Gelet op de straf die in de regel voor dit soort feiten wordt opgelegd, de omstandigheden waaronder dit feit is gepleegd en het reclasseringsadvies, acht het hof in beginsel een onvoorwaardelijke gevangenisstraf voor de duur van 12 maanden passend.
Het hof constateert echter dat er een overschrijding is van de redelijke termijn in hoger beroep. De verdachte is op 18 januari 2020 in verzekering gesteld. De rechtbank heeft op 23 juli 2020 vonnis gewezen. Op 28 juli 2020 is namens de verdachte hoger beroep ingesteld. Het hof doet bij arrest van 28 maart 2024 uitspraak. Hieruit volgt dat in hoger beroep sprake is geweest van een overschrijding van de redelijke termijn van 28 maanden. Het hof zal deze overschrijding in het voordeel van de verdachte verdisconteren in de straftoemeting.
Het hof acht, alles afwegende, een gevangenisstraf van na te melden duur passend en geboden.
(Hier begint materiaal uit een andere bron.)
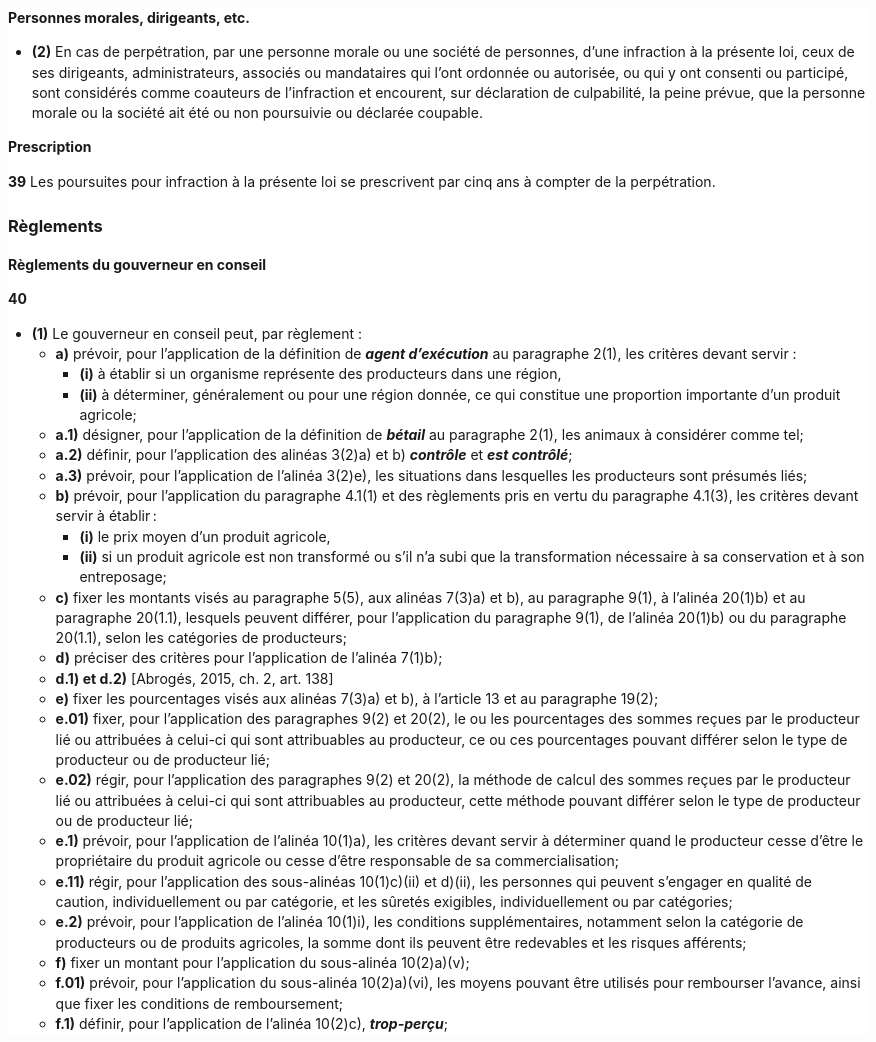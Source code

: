 **Personnes morales, dirigeants, etc.**

- **(2)** En cas de perpétration, par une personne morale ou une société de personnes, d’une infraction à la présente loi, ceux de ses dirigeants, administrateurs, associés ou mandataires qui l’ont ordonnée ou autorisée, ou qui y ont consenti ou participé, sont considérés comme coauteurs de l’infraction et encourent, sur déclaration de culpabilité, la peine prévue, que la personne morale ou la société ait été ou non poursuivie ou déclarée coupable.




**Prescription**

**39** Les poursuites pour infraction à la présente loi se prescrivent par cinq ans à compter de la perpétration.




### Règlements



**Règlements du gouverneur en conseil**

**40** 

- **(1)** Le gouverneur en conseil peut, par règlement :
	- **a)** prévoir, pour l’application de la définition de ***agent d’exécution*** au paragraphe 2(1), les critères devant servir :
		- **(i)** à établir si un organisme représente des producteurs dans une région,
		- **(ii)** à déterminer, généralement ou pour une région donnée, ce qui constitue une proportion importante d’un produit agricole;
	- **a.1)** désigner, pour l’application de la définition de ***bétail*** au paragraphe 2(1), les animaux à considérer comme tel;
	- **a.2)** définir, pour l’application des alinéas 3(2)a) et b) ***contrôle*** et ***est contrôlé***;
	- **a.3)** prévoir, pour l’application de l’alinéa 3(2)e), les situations dans lesquelles les producteurs sont présumés liés;
	- **b)** prévoir, pour l’application du paragraphe 4.1(1) et des règlements pris en vertu du paragraphe 4.1(3), les critères devant servir à établir :
		- **(i)** le prix moyen d’un produit agricole,
		- **(ii)** si un produit agricole est non transformé ou s’il n’a subi que la transformation nécessaire à sa conservation et à son entreposage;
	- **c)** fixer les montants visés au paragraphe 5(5), aux alinéas 7(3)a) et b), au paragraphe 9(1), à l’alinéa 20(1)b) et au paragraphe 20(1.1), lesquels peuvent différer, pour l’application du paragraphe 9(1), de l’alinéa 20(1)b) ou du paragraphe 20(1.1), selon les catégories de producteurs;
	- **d)** préciser des critères pour l’application de l’alinéa 7(1)b);
	- **d.1) et d.2)** [Abrogés, 2015, ch. 2, art. 138]
	- **e)** fixer les pourcentages visés aux alinéas 7(3)a) et b), à l’article 13 et au paragraphe 19(2);
	- **e.01)** fixer, pour l’application des paragraphes 9(2) et 20(2), le ou les pourcentages des sommes reçues par le producteur lié ou attribuées à celui-ci qui sont attribuables au producteur, ce ou ces pourcentages pouvant différer selon le type de producteur ou de producteur lié;
	- **e.02)** régir, pour l’application des paragraphes 9(2) et 20(2), la méthode de calcul des sommes reçues par le producteur lié ou attribuées à celui-ci qui sont attribuables au producteur, cette méthode pouvant différer selon le type de producteur ou de producteur lié;
	- **e.1)** prévoir, pour l’application de l’alinéa 10(1)a), les critères devant servir à déterminer quand le producteur cesse d’être le propriétaire du produit agricole ou cesse d’être responsable de sa commercialisation;
	- **e.11)** régir, pour l’application des sous-alinéas 10(1)c)(ii) et d)(ii), les personnes qui peuvent s’engager en qualité de caution, individuellement ou par catégorie, et les sûretés exigibles, individuellement ou par catégories;
	- **e.2)** prévoir, pour l’application de l’alinéa 10(1)i), les conditions supplémentaires, notamment selon la catégorie de producteurs ou de produits agricoles, la somme dont ils peuvent être redevables et les risques afférents;
	- **f)** fixer un montant pour l’application du sous-alinéa 10(2)a)(v);
	- **f.01)** prévoir, pour l’application du sous-alinéa 10(2)a)(vi), les moyens pouvant être utilisés pour rembourser l’avance, ainsi que fixer les conditions de remboursement;
	- **f.1)** définir, pour l’application de l’alinéa 10(2)c), ***trop-perçu***;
Toepasselijke wettelijke voorschriften

De op te leggen gevangenisstraf is gegrond op de artikelen 26 en 55 van de Wet wapens en munitie.

BESLISSING

Het hof:
Vernietigt het vonnis waarvan beroep ten aanzien van de strafoplegging en doet in zoverre opnieuw recht.
Veroordeelt de verdachte tot een
gevangenisstrafvoor de duur van
11 (elf) maanden.
Beveelt dat de tijd die door de verdachte vóór de tenuitvoerlegging van deze uitspraak in enige in artikel 27, eerste lid, van het Wetboek van Strafrecht bedoelde vorm van voorarrest is doorgebracht, bij de uitvoering van de opgelegde gevangenisstraf in mindering zal worden gebracht, voor zover die tijd niet reeds op een andere straf in mindering is gebracht.
Heft op het geschorste bevel tot voorlopige hechtenis van de verdachte, welke beslissing afzonderlijk is geminuteerd.
Bevestigt het vonnis waarvan beroep voor het overige, met inachtneming van het hiervoor overwogene.
Dit arrest is gewezen door de meervoudige strafkamer van het gerechtshof Amsterdam, waarin zitting hadden mr. N. van der Wijngaart, mr. W.S. Ludwig en mr. M. Vollebregt, in tegenwoordigheid van mr. R. Bleumers, griffier, en is uitgesproken op de openbare terechtzitting van dit gerechtshof van 28 maart 2024.